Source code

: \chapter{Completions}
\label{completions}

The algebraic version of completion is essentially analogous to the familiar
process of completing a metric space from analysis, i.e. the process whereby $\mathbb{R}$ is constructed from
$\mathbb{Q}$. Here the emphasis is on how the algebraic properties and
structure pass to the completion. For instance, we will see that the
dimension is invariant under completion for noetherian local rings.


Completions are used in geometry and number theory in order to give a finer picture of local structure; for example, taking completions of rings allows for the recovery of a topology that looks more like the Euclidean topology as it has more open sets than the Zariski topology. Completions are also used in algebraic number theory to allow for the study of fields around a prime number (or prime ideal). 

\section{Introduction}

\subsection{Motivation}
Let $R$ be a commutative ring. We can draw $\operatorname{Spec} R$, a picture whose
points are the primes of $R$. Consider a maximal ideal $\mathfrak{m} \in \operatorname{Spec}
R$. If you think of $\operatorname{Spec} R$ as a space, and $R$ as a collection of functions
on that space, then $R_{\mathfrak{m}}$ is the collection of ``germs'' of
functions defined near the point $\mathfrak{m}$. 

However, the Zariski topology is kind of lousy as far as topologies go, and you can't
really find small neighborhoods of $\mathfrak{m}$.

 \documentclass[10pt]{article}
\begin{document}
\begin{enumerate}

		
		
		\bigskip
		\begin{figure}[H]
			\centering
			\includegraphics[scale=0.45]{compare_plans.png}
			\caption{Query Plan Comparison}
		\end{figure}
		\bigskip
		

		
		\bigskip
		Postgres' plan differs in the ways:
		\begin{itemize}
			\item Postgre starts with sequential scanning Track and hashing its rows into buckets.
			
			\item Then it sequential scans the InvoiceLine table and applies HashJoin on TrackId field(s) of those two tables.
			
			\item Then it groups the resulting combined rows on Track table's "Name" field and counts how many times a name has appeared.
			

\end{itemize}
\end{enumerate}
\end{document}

- Description of the task -
Transcribe all the entries exactly, as they stand.

- Your response -
Source code

: \chapter{Completions}
\label{completions}

The algebraic version of completion is essentially analogous to the familiar
process of completing a metric space from analysis, i.e. the process whereby $\mathbb{R}$ is constructed from
$\mathbb{Q}$. Here the emphasis is on how the algebraic properties and
structure pass to the completion. For instance, we will see that the
dimension is invariant under completion for noetherian local rings.


Completions are used in geometry and number theory in order to give a finer picture of local structure; for example, taking completions of rings allows for the recovery of a topology that looks more like the Euclidean topology as it has more open sets than the Zariski topology. Completions are also used in algebraic number theory to allow for the study of fields around a prime number (or prime ideal). 

\section{Introduction}

\subsection{Motivation}
Let $R$ be a commutative ring. We can draw $\operatorname{Spec} R$, a picture whose
points are the primes of $R$. Consider a maximal ideal $\mathfrak{m} \in \operatorname{Spec}
R$. If you think of $\operatorname{Spec} R$ as a space, and $R$ as a collection of functions
on that space, then $R_{\mathfrak{m}}$ is the collection of ``germs'' of
functions defined near the point $\mathfrak{m}$. 

However, the Zariski topology is kind of lousy as far as topologies go, and you can't
really find small neighborhoods of $\mathfrak{m}$.

 \documentclass[10pt]{article}
\begin{document}
\begin{enumerate}

		
		
		\bigskip
		\begin{figure}[H]
			\centering
			\includegraphics[scale=0.45]{compare_plans.png}
			\caption{Query Plan Comparison}
		\end{figure}
		\bigskip
		

		
		\bigskip
		Postgres' plan differs in the ways:
		\begin{itemize}
			\item Postgre starts with sequential scanning Track and hashing its rows into buckets.
			
			\item Then it sequential scans the InvoiceLine table and applies HashJoin on TrackId field(s) of those two tables.
			
			\item Then it groups the resulting combined rows on Track table's "Name" field and counts how many times a name has appeared.
			

\end{itemize}
\end{enumerate}
\end{document}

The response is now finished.